Please copy every record below exactly, leaving out the pictures.

◆ Supplied information ◆
╔══

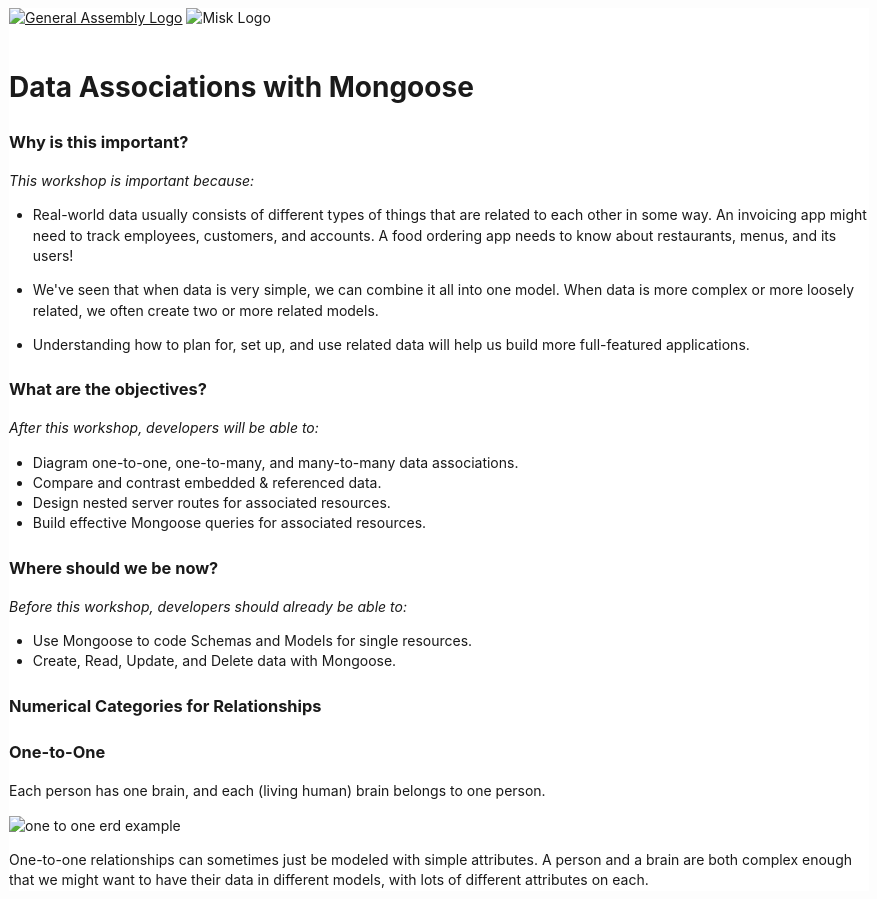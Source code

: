 [![General Assembly Logo](https://camo.githubusercontent.com/1a91b05b8f4d44b5bbfb83abac2b0996d8e26c92/687474703a2f2f692e696d6775722e636f6d2f6b6538555354712e706e67)](https://generalassemb.ly/education/web-development-immersive)
![Misk Logo](https://i.ibb.co/KmXhJbm/Webp-net-resizeimage-1.png)


# Data Associations with Mongoose

### Why is this important?

*This workshop is important because:*

- Real-world data usually consists of different types of things that are related to each other in some way. An invoicing app might need to track employees, customers, and accounts. A food ordering app needs to know about restaurants, menus, and its users!  

- We've seen that when data is very simple, we can combine it all into one model.  When data is more complex or more loosely related, we often create two or more related models.

- Understanding how to plan for, set up, and use related data will help us build more full-featured applications.

### What are the objectives?

*After this workshop, developers will be able to:*


- Diagram one-to-one, one-to-many, and many-to-many data associations.
- Compare and contrast embedded & referenced data.
- Design nested server routes for associated resources.
- Build effective Mongoose queries for associated resources.

### Where should we be now?

*Before this workshop, developers should already be able to:*

* Use Mongoose to code Schemas and Models for single resources.
* Create, Read, Update, and Delete data with Mongoose.


### Numerical Categories for Relationships

### One-to-One

Each person has one brain, and each (living human) brain belongs to one person.

![one to one erd example](https://cloud.githubusercontent.com/assets/3254910/18140904/4d85c04e-6f6c-11e6-8301-c06bacff3dd3.png)

One-to-one relationships can sometimes just be modeled with simple attributes. A person and a brain are both complex enough that we might want to have their data in different models, with lots of different attributes on each.




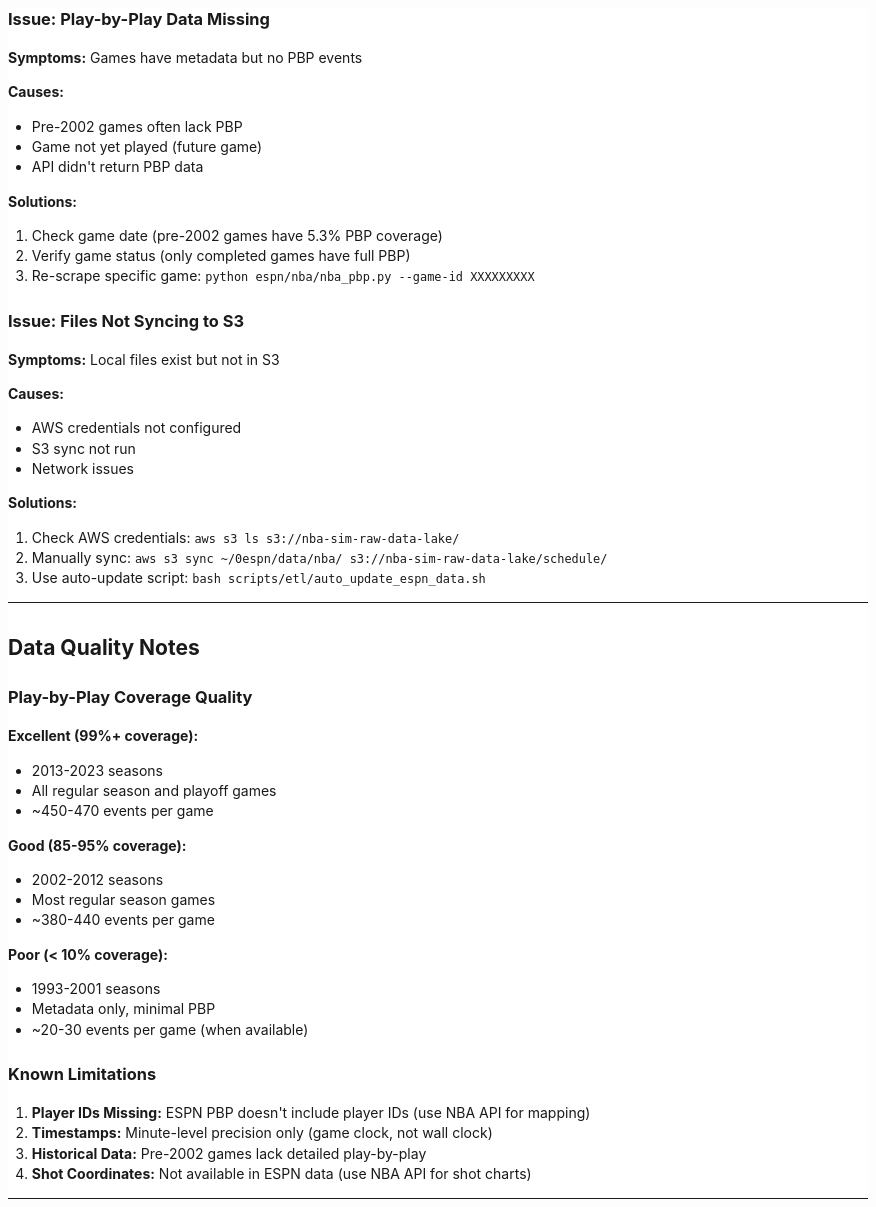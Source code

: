 ### Issue: Play-by-Play Data Missing

**Symptoms:** Games have metadata but no PBP events

**Causes:**
- Pre-2002 games often lack PBP
- Game not yet played (future game)
- API didn't return PBP data

**Solutions:**
1. Check game date (pre-2002 games have 5.3% PBP coverage)
2. Verify game status (only completed games have full PBP)
3. Re-scrape specific game: `python espn/nba/nba_pbp.py --game-id XXXXXXXXX`

### Issue: Files Not Syncing to S3

**Symptoms:** Local files exist but not in S3

**Causes:**
- AWS credentials not configured
- S3 sync not run
- Network issues

**Solutions:**
1. Check AWS credentials: `aws s3 ls s3://nba-sim-raw-data-lake/`
2. Manually sync: `aws s3 sync ~/0espn/data/nba/ s3://nba-sim-raw-data-lake/schedule/`
3. Use auto-update script: `bash scripts/etl/auto_update_espn_data.sh`

---

## Data Quality Notes

### Play-by-Play Coverage Quality

**Excellent (99%+ coverage):**
- 2013-2023 seasons
- All regular season and playoff games
- ~450-470 events per game

**Good (85-95% coverage):**
- 2002-2012 seasons
- Most regular season games
- ~380-440 events per game

**Poor (< 10% coverage):**
- 1993-2001 seasons
- Metadata only, minimal PBP
- ~20-30 events per game (when available)

### Known Limitations

1. **Player IDs Missing:** ESPN PBP doesn't include player IDs (use NBA API for mapping)
2. **Timestamps:** Minute-level precision only (game clock, not wall clock)
3. **Historical Data:** Pre-2002 games lack detailed play-by-play
4. **Shot Coordinates:** Not available in ESPN data (use NBA API for shot charts)

---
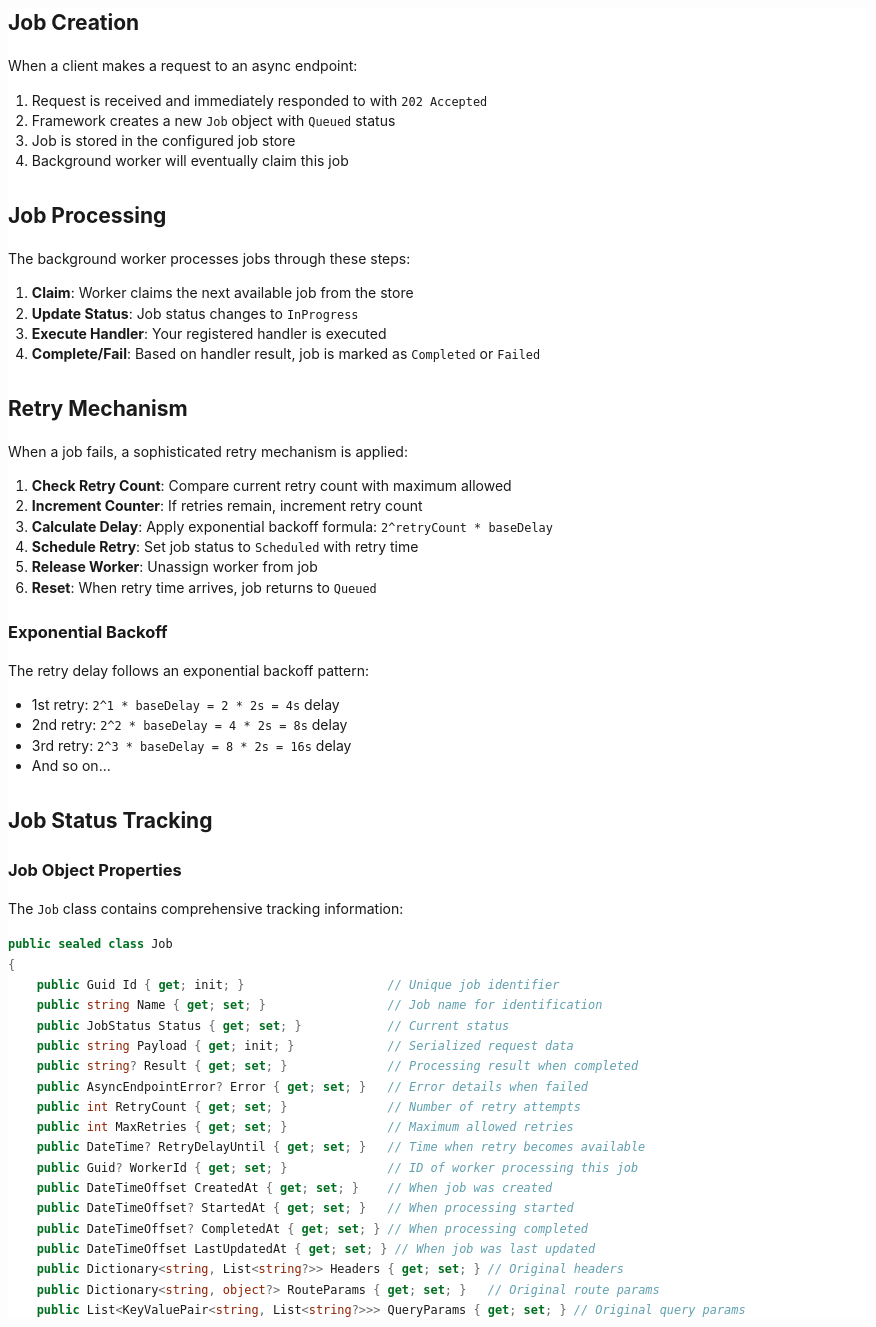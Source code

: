 ## Job Creation

When a client makes a request to an async endpoint:

1. Request is received and immediately responded to with `202 Accepted`
2. Framework creates a new `Job` object with `Queued` status
3. Job is stored in the configured job store
4. Background worker will eventually claim this job

## Job Processing

The background worker processes jobs through these steps:

1. **Claim**: Worker claims the next available job from the store
2. **Update Status**: Job status changes to `InProgress`
3. **Execute Handler**: Your registered handler is executed
4. **Complete/Fail**: Based on handler result, job is marked as `Completed` or `Failed`

## Retry Mechanism

When a job fails, a sophisticated retry mechanism is applied:

1. **Check Retry Count**: Compare current retry count with maximum allowed
2. **Increment Counter**: If retries remain, increment retry count
3. **Calculate Delay**: Apply exponential backoff formula: `2^retryCount * baseDelay`
4. **Schedule Retry**: Set job status to `Scheduled` with retry time
5. **Release Worker**: Unassign worker from job
6. **Reset**: When retry time arrives, job returns to `Queued`

### Exponential Backoff

The retry delay follows an exponential backoff pattern:

- 1st retry: `2^1 * baseDelay = 2 * 2s = 4s` delay
- 2nd retry: `2^2 * baseDelay = 4 * 2s = 8s` delay  
- 3rd retry: `2^3 * baseDelay = 8 * 2s = 16s` delay
- And so on...

## Job Status Tracking

### Job Object Properties

The `Job` class contains comprehensive tracking information:

```csharp
public sealed class Job
{
    public Guid Id { get; init; }                    // Unique job identifier
    public string Name { get; set; }                 // Job name for identification
    public JobStatus Status { get; set; }            // Current status
    public string Payload { get; init; }             // Serialized request data
    public string? Result { get; set; }              // Processing result when completed
    public AsyncEndpointError? Error { get; set; }   // Error details when failed
    public int RetryCount { get; set; }              // Number of retry attempts
    public int MaxRetries { get; set; }              // Maximum allowed retries
    public DateTime? RetryDelayUntil { get; set; }   // Time when retry becomes available
    public Guid? WorkerId { get; set; }              // ID of worker processing this job
    public DateTimeOffset CreatedAt { get; set; }    // When job was created
    public DateTimeOffset? StartedAt { get; set; }   // When processing started
    public DateTimeOffset? CompletedAt { get; set; } // When processing completed
    public DateTimeOffset LastUpdatedAt { get; set; } // When job was last updated
    public Dictionary<string, List<string?>> Headers { get; set; } // Original headers
    public Dictionary<string, object?> RouteParams { get; set; }   // Original route params
    public List<KeyValuePair<string, List<string?>>> QueryParams { get; set; } // Original query params
```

╚══

◆ Response ◆
Source code

: [![General Assembly Logo](https://camo.githubusercontent.com/1a91b05b8f4d44b5bbfb83abac2b0996d8e26c92/687474703a2f2f692e696d6775722e636f6d2f6b6538555354712e706e67)](https://generalassemb.ly/education/web-development-immersive)
![Misk Logo](https://i.ibb.co/KmXhJbm/Webp-net-resizeimage-1.png)


# Data Associations with Mongoose

### Why is this important?

*This workshop is important because:*

- Real-world data usually consists of different types of things that are related to each other in some way. An invoicing app might need to track employees, customers, and accounts. A food ordering app needs to know about restaurants, menus, and its users!  

- We've seen that when data is very simple, we can combine it all into one model.  When data is more complex or more loosely related, we often create two or more related models.

- Understanding how to plan for, set up, and use related data will help us build more full-featured applications.

### What are the objectives?

*After this workshop, developers will be able to:*


- Diagram one-to-one, one-to-many, and many-to-many data associations.
- Compare and contrast embedded & referenced data.
- Design nested server routes for associated resources.
- Build effective Mongoose queries for associated resources.

### Where should we be now?

*Before this workshop, developers should already be able to:*

* Use Mongoose to code Schemas and Models for single resources.
* Create, Read, Update, and Delete data with Mongoose.


### Numerical Categories for Relationships

### One-to-One

Each person has one brain, and each (living human) brain belongs to one person.

![one to one erd example](https://cloud.githubusercontent.com/assets/3254910/18140904/4d85c04e-6f6c-11e6-8301-c06bacff3dd3.png)

One-to-one relationships can sometimes just be modeled with simple attributes. A person and a brain are both complex enough that we might want to have their data in different models, with lots of different attributes on each.




Source code

: ### Issue: Play-by-Play Data Missing

**Symptoms:** Games have metadata but no PBP events

**Causes:**
- Pre-2002 games often lack PBP
- Game not yet played (future game)
- API didn't return PBP data

**Solutions:**
1. Check game date (pre-2002 games have 5.3% PBP coverage)
2. Verify game status (only completed games have full PBP)
3. Re-scrape specific game: `python espn/nba/nba_pbp.py --game-id XXXXXXXXX`

### Issue: Files Not Syncing to S3

**Symptoms:** Local files exist but not in S3

**Causes:**
- AWS credentials not configured
- S3 sync not run
- Network issues

**Solutions:**
1. Check AWS credentials: `aws s3 ls s3://nba-sim-raw-data-lake/`
2. Manually sync: `aws s3 sync ~/0espn/data/nba/ s3://nba-sim-raw-data-lake/schedule/`
3. Use auto-update script: `bash scripts/etl/auto_update_espn_data.sh`

---

## Data Quality Notes

### Play-by-Play Coverage Quality

**Excellent (99%+ coverage):**
- 2013-2023 seasons
- All regular season and playoff games
- ~450-470 events per game

**Good (85-95% coverage):**
- 2002-2012 seasons
- Most regular season games
- ~380-440 events per game

**Poor (< 10% coverage):**
- 1993-2001 seasons
- Metadata only, minimal PBP
- ~20-30 events per game (when available)

### Known Limitations

1. **Player IDs Missing:** ESPN PBP doesn't include player IDs (use NBA API for mapping)
2. **Timestamps:** Minute-level precision only (game clock, not wall clock)
3. **Historical Data:** Pre-2002 games lack detailed play-by-play
4. **Shot Coordinates:** Not available in ESPN data (use NBA API for shot charts)

---
Source code

: ## Job Creation

When a client makes a request to an async endpoint:

1. Request is received and immediately responded to with `202 Accepted`
2. Framework creates a new `Job` object with `Queued` status
3. Job is stored in the configured job store
4. Background worker will eventually claim this job

## Job Processing

The background worker processes jobs through these steps:

1. **Claim**: Worker claims the next available job from the store
2. **Update Status**: Job status changes to `InProgress`
3. **Execute Handler**: Your registered handler is executed
4. **Complete/Fail**: Based on handler result, job is marked as `Completed` or `Failed`

## Retry Mechanism

When a job fails, a sophisticated retry mechanism is applied:

1. **Check Retry Count**: Compare current retry count with maximum allowed
2. **Increment Counter**: If retries remain, increment retry count
3. **Calculate Delay**: Apply exponential backoff formula: `2^retryCount * baseDelay`
4. **Schedule Retry**: Set job status to `Scheduled` with retry time
5. **Release Worker**: Unassign worker from job
6. **Reset**: When retry time arrives, job returns to `Queued`

### Exponential Backoff

The retry delay follows an exponential backoff pattern:

- 1st retry: `2^1 * baseDelay = 2 * 2s = 4s` delay
- 2nd retry: `2^2 * baseDelay = 4 * 2s = 8s` delay  
- 3rd retry: `2^3 * baseDelay = 8 * 2s = 16s` delay
- And so on...

## Job Status Tracking

### Job Object Properties

The `Job` class contains comprehensive tracking information:

```csharp
public sealed class Job
{
    public Guid Id { get; init; }                    // Unique job identifier
    public string Name { get; set; }                 // Job name for identification
    public JobStatus Status { get; set; }            // Current status
    public string Payload { get; init; }             // Serialized request data
    public string? Result { get; set; }              // Processing result when completed
    public AsyncEndpointError? Error { get; set; }   // Error details when failed
    public int RetryCount { get; set; }              // Number of retry attempts
    public int MaxRetries { get; set; }              // Maximum allowed retries
    public DateTime? RetryDelayUntil { get; set; }   // Time when retry becomes available
    public Guid? WorkerId { get; set; }              // ID of worker processing this job
    public DateTimeOffset CreatedAt { get; set; }    // When job was created
    public DateTimeOffset? StartedAt { get; set; }   // When processing started
    public DateTimeOffset? CompletedAt { get; set; } // When processing completed
    public DateTimeOffset LastUpdatedAt { get; set; } // When job was last updated
    public Dictionary<string, List<string?>> Headers { get; set; } // Original headers
    public Dictionary<string, object?> RouteParams { get; set; }   // Original route params
    public List<KeyValuePair<string, List<string?>>> QueryParams { get; set; } // Original query params
```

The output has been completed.